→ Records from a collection
☆ ☆ ☆ ☆ ☆

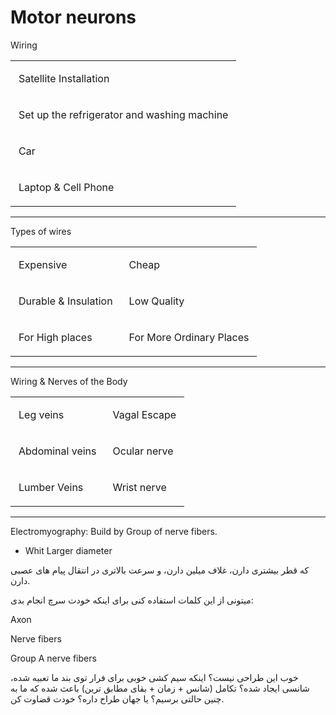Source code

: ﻿<h1>
Motor neurons</h1>


Wiring
<p> <table><tr><td class="selected" style="text-align: left; vertical-align: top; opacity: 1;"><div class="wrap"><div class="" contenteditable="false" style="margin: 10px 5px;"><p><span>Satellite Installation</span></p></div></div></td></tr><tr><td class="selected" style="opacity: 1; vertical-align: top;"><div class="wrap"><div style="margin: 10px 5px;"><p><span>Set up the refrigerator and washing machine</span></p></div></div></td></tr><tr><td class="border_l border_r border_t border_b selected" style="opacity: 1;"><div class="wrap"><div style="margin: 10px 5px;" class="" contenteditable="false"><p><span>Car</span></p></div></div></td></tr><tr><td class="border_l border_r border_t border_b selected" style="opacity: 1;"><div class="wrap"><div style="margin: 10px 5px;" class="" contenteditable="false"><p><span>Laptop &amp; Cell Phone</span></p></div></div></td></tr></table></p>
<hr />
Types of wires

<p> <table><tr><td class="selected" style="text-align: left; vertical-align: top; opacity: 1;"><div class="wrap"><div class="" contenteditable="false" style="margin: 10px 5px;"><p><span>Expensive</span></p></div></div></td><td class="border_l border_r border_t border_b selected"><div class="wrap"><div class="" contenteditable="false" style="margin: 10px 5px;"><p><span>Cheap</span></p></div></div></td></tr><tr><td class="border_l border_r border_t border_b selected"><div class="wrap"><div class="" contenteditable="false" style="margin: 10px 5px;"><p><span>Durable &amp; Insulation</span></p></div></div></td><td class="border_l border_r border_t border_b selected"><div class="wrap"><div class="" contenteditable="false" style="margin: 10px 5px;"><p><span>Low Quality</span></p></div></div></td></tr><tr><td class="border_l border_r border_t border_b selected"><div class="wrap"><div class="" contenteditable="false" style="margin: 10px 5px;"><p><span>For High places</span></p></div></div></td><td class="border_l border_r border_t border_b selected"><div class="wrap"><div class="" contenteditable="false" style="margin: 10px 5px;"><p><span>For More Ordinary Places</span></p></div></div></td></tr></table></p>
<hr />
<p>Wiring & Nerves of the Body</p>
<table><tr><td class="selected" style="text-align: left; vertical-align: top; opacity: 1;"><div class="wrap"><div class="" contenteditable="false" style="margin: 10px 5px;"><p><span>Leg veins</span></p></div></div></td><td class="border_l border_r border_t border_b selected"><div class="wrap"><div class="" contenteditable="false" style="margin: 10px 5px;"><p><span>Vagal Escape</span></p></div></div></td></tr><tr><td class="selected" style="text-align: left; vertical-align: top;"><div class="wrap"><div class="" contenteditable="false" style="margin: 10px 5px;"><p><span>Abdominal veins</span></p></div></div></td><td class="selected" style="vertical-align: top;"><div class="wrap"><div style="margin: 10px 5px;"><p><span>Ocular nerve</span></p></div></div></td></tr><tr><td class="selected" style="text-align: left; vertical-align: top;"><div class="wrap"><div class="" contenteditable="false" style="margin: 10px 5px;"><p><span>Lumber Veins</span></p></div></div></td><td class="selected" style="vertical-align: top;"><div class="wrap"><div style="margin: 10px 5px;"><p><span>Wrist nerve</span></p></div></div></td></tr></table>
  <hr />
  
 Electromyography:
 Build by Group of nerve fibers.
- Whit Larger diameter
 
<p> که قطر بیشتری دارن، غلاف میلین دارن، و سرعت بالاتری در انتقال پیام های عصبی دارن.</p>
<p>میتونی از این کلمات استفاده کنی برای اینکه خودت سرچ انجام بدی:</p>
<p>Axon</p>
<p>Nerve fibers</p>
<p>Group A nerve fibers</p>
<p>خوب این طراحی نیست؟ اینکه سیم کشی خوبی برای فرار توی بند ما تعبیه شده، شانسی ایجاد شده؟ تکامل (شانس + زمان + بقای مطابق ترین) باعث شده که ما به چنین حالتی برسیم؟ یا جهان طراح داره؟ خودت قضاوت کن.</p>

☆ ☆ ☆ ☆ ☆

→ Work required
Could you return exactly the stretch of the data above that starts at the line with "<p> که قطر بیشتری" and ends at the line with "<p>Group A nerve fibers</p>", both lines included?

→ Final answer
<p> که قطر بیشتری دارن، غلاف میلین دارن، و سرعت بالاتری در انتقال پیام های عصبی دارن.</p>
<p>میتونی از این کلمات استفاده کنی برای اینکه خودت سرچ انجام بدی:</p>
<p>Axon</p>
<p>Nerve fibers</p>
<p>Group A nerve fibers</p>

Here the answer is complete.